Brett Evans bought the land for Red Hawk Farm just three years ago in 2016. What began as raw land has transformed into 8 high-tunnels covering 1 acre of ground (with more in the works), and additional 2-3 acres of field in vegetable production. Growing greens year round requires a lot of infrastructure: a new farm needs a driveway, electricity, a well and waterlines for irrigation, and graded, level ground for construction of high tunnels and greenhouses. It’s amazing how quickly Brett has grown this business into the year-round, certified organic operation that Red Hawk Farm has become – they now supply thousands of bags of greens a week to restaurants, grocery stores, and local farmers markets! Needless to say, the Durham Co-op is proud to be one of their largest buyers!

Growing Lettuce in Winter

How do you grow lettuce during the winter in North Carolina, when the temperature is often below freezing? Winter growing is all about keeping things warm enough, from seeding until harvest. The life of your salad mix from Red Hawk Farm starts in a germination chamber (a converted cooler that also has heating capability), built specifically to keep seeds warm and humid enough to germinate during the cold months.

Once the seeds germinate (sprout up out of the soil), they come out of the germination chamber and live in the greenhouse until they are big enough to transplant.
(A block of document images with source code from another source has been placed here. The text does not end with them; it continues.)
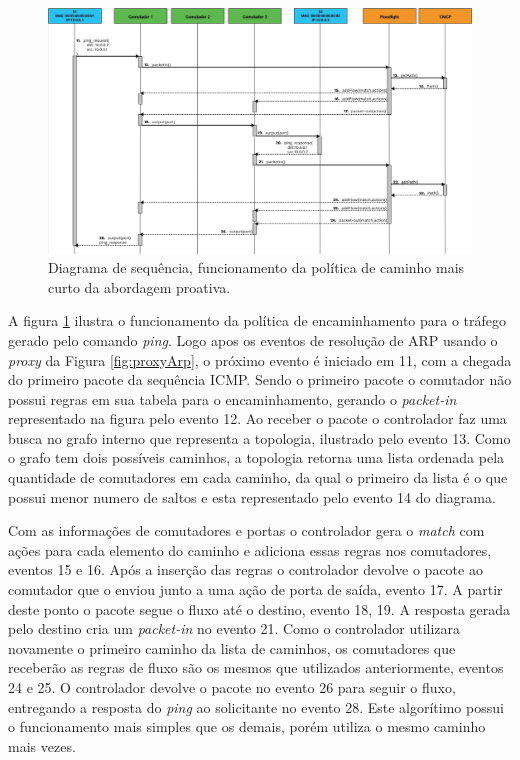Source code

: \begin{figure}[htb!]
	\caption{\label{fig:pf} Diagrama de sequência, funcionamento da política de caminho mais curto da abordagem proativa.} 
	\begin{center}
	    \includegraphics[scale=0.43]{imagens/pf.jpg}
	\end{center}
\end{figure}
A figura \ref{fig:pf} ilustra o funcionamento da política de encaminhamento para o tráfego gerado pelo comando \emph{ping}. Logo apos os eventos de resolução de ARP usando o \textit{proxy} da Figura \ref{fig:proxyArp}, o próximo evento é iniciado em 11, com a chegada do primeiro pacote da sequência ICMP. Sendo o primeiro pacote o comutador não possui regras em sua tabela para o encaminhamento, gerando o \emph{packet-in} representado na figura pelo evento 12. Ao receber o pacote o controlador faz uma busca no grafo interno que representa a topologia, ilustrado pelo evento 13. Como o grafo tem dois possíveis caminhos, a topologia retorna uma lista ordenada pela quantidade de comutadores em cada caminho, da qual o primeiro da lista é o que possui menor numero de saltos e esta representado pelo evento 14 do diagrama. 

Com as informações de comutadores e portas o controlador gera o \emph{match} com ações para cada elemento do caminho e adiciona essas regras nos comutadores, eventos 15 e 16. Após a inserção das regras o controlador devolve o pacote ao comutador que o enviou junto a uma ação de porta de saída, evento 17. A partir deste ponto o pacote segue o fluxo até o destino, evento 18, 19. 
A resposta gerada pelo destino cria um \emph{packet-in} no evento 21. Como o controlador utilizara novamente o primeiro caminho da lista de caminhos, os comutadores que receberão as regras de fluxo são os mesmos que utilizados anteriormente, eventos 24 e 25. O controlador devolve o pacote no evento 26 para seguir o fluxo,  entregando a resposta do \emph{ping} ao solicitante no evento 28.  
Este algorítimo possui o funcionamento mais simples que os demais, porém utiliza o mesmo caminho mais vezes.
After that, they still need lots of care to keep them warm enough to make it to your kitchen table in January! Unheated high-tunnels trap heat from the sun during daylight hours, but when the temperature gets below freezing at night, the plants also need to be protected with a fabric cover to keep them from freezing. Every leaf of winter salad that ends up on your dinner table has been grown with so much care and attention!

Growing Lettuce in Summer

If you think growing lettuce in winter sounds tricky, growing delicious lettuce in the heat of a North Carolina summer is practically a magic act. Lettuce gets stressed out in too much heat. It stops growing, and also doesn’t have good flavor or texture if it’s gotten too hot and stressed. Keeping the seeds and plants cool enough in the summer is an even greater challenge than keeping them warm enough in winter!

Summer lettuce seeds begin their life in the same germination chambers that kept seeds warm enough in winter – but this time, they are repurposed to cool the soil down to 70 degrees until the lettuce seeds germinate.

Once the lettuce is ready to plant, the trick is how to keep them cool in the same tunnels that kept them warm during winter. Shade cloth is put over the tunnels to drop the temperature, and multiple types of irrigation are needed to keep the greens not only well watered at their roots (with drip irrigation), but also cooled down so they don’t get stressed (overhead sprinklers). While we often think of vegetables growing faster the hotter it gets, for lettuce the opposite is true. Their growth slows down or stops at a certain temperature, and while winter greens can often be harvested multiple times and re-grow, summer lettuce can usually only be harvested once.

Supporting Local Farmers

Our trip to Red Hawk Farm brought to light a lot of the challenges that local farms have to confront in order to meet the demand for local produce year round. At the DCM, we love buying local produce because it tastes great and it helps us live our core values in many ways. Supporting local farm businesses means supporting our local economy and supporting producers that are good for the environment. We also love buying from small business owners, like Brett, who are committed to providing  a living wage to their workers. We’re incredibly proud to be supporting a farm like Red Hawk. We hope you look at your salad a little differently after hearing its origin story and take a moment to appreciate how much work Brett and his team have put into the leafy green goodness you get to enjoy!